[[ INFORMATION SUPPLIED open ]]
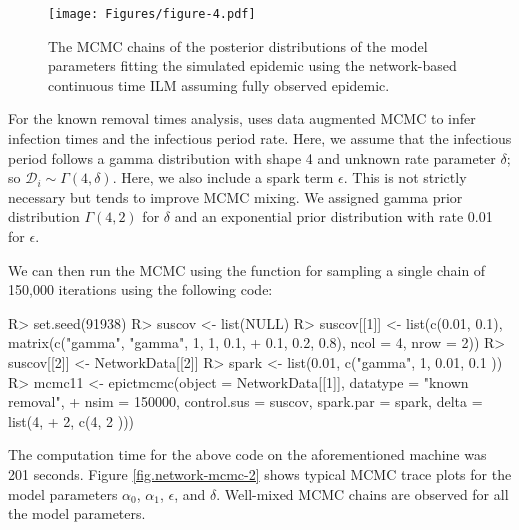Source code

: \documentclass[nojss,shortnames]{jss}
\begin{document}
\begin{figure}[!h]
\begin{center}
\texttt{[image: Figures/figure-4.pdf]}
\caption{The MCMC chains of the posterior distributions of the model parameters fitting the simulated epidemic using the network-based continuous time ILM assuming fully observed epidemic.}
\label{fig.network-mcmc-1}
\end{center}
\end{figure}

For the known removal times analysis,  uses data augmented MCMC to infer infection times and the infectious period rate. Here, we assume that the infectious period follows a gamma distribution with shape 4 and unknown rate parameter $\delta$; so $\mathcal{D}_{i} \sim \Gamma(4, \delta)$. Here, we also include a spark term $\epsilon$. This is not strictly necessary but tends to improve MCMC mixing. We assigned gamma prior distribution $\Gamma(4,2)$ for $\delta$ and an exponential prior distribution with rate 0.01 for $\epsilon$.

We can then run the MCMC using the  function for sampling a single chain of 150,000 iterations using the following code:

\begin{Sinput}
R> set.seed(91938)
R> suscov <- list(NULL)
R> suscov[[1]] <- list(c(0.01, 0.1), matrix(c("gamma", "gamma", 1, 1, 0.1, 
+    0.1, 0.2, 0.8), ncol = 4, nrow = 2))
R> suscov[[2]] <- NetworkData[[2]]
R> spark <- list(0.01, c("gamma", 1, 0.01, 0.1 ))
R> mcmc11 <- epictmcmc(object = NetworkData[[1]], datatype = "known removal", 
+    nsim = 150000, control.sus = suscov, spark.par = spark, delta = list(4, 
+    2, c(4, 2 )))
\end{Sinput}

The computation time for the above code on the aforementioned machine was 201 seconds. Figure \ref{fig.network-mcmc-2} shows typical MCMC trace plots for the model parameters $\alpha_{0}$, $\alpha_{1}$, $\epsilon$, and $\delta$. Well-mixed MCMC chains are observed for all the model parameters. 
\end{document}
[[ INFORMATION SUPPLIED closed ]]
TO DO:
Give the data above again exactly. Leave the pictures out.

EXERCISE RESULT:
Source code

: \documentclass[nojss,shortnames]{jss}
\begin{document}
\begin{figure}[!h]
\begin{center}
\texttt{[image: Figures/figure-4.pdf]}
\caption{The MCMC chains of the posterior distributions of the model parameters fitting the simulated epidemic using the network-based continuous time ILM assuming fully observed epidemic.}
\label{fig.network-mcmc-1}
\end{center}
\end{figure}

For the known removal times analysis,  uses data augmented MCMC to infer infection times and the infectious period rate. Here, we assume that the infectious period follows a gamma distribution with shape 4 and unknown rate parameter $\delta$; so $\mathcal{D}_{i} \sim \Gamma(4, \delta)$. Here, we also include a spark term $\epsilon$. This is not strictly necessary but tends to improve MCMC mixing. We assigned gamma prior distribution $\Gamma(4,2)$ for $\delta$ and an exponential prior distribution with rate 0.01 for $\epsilon$.

We can then run the MCMC using the  function for sampling a single chain of 150,000 iterations using the following code:

\begin{Sinput}
R> set.seed(91938)
R> suscov <- list(NULL)
R> suscov[[1]] <- list(c(0.01, 0.1), matrix(c("gamma", "gamma", 1, 1, 0.1, 
+    0.1, 0.2, 0.8), ncol = 4, nrow = 2))
R> suscov[[2]] <- NetworkData[[2]]
R> spark <- list(0.01, c("gamma", 1, 0.01, 0.1 ))
R> mcmc11 <- epictmcmc(object = NetworkData[[1]], datatype = "known removal", 
+    nsim = 150000, control.sus = suscov, spark.par = spark, delta = list(4, 
+    2, c(4, 2 )))
\end{Sinput}

The computation time for the above code on the aforementioned machine was 201 seconds. Figure \ref{fig.network-mcmc-2} shows typical MCMC trace plots for the model parameters $\alpha_{0}$, $\alpha_{1}$, $\epsilon$, and $\delta$. Well-mixed MCMC chains are observed for all the model parameters. 
\end{document}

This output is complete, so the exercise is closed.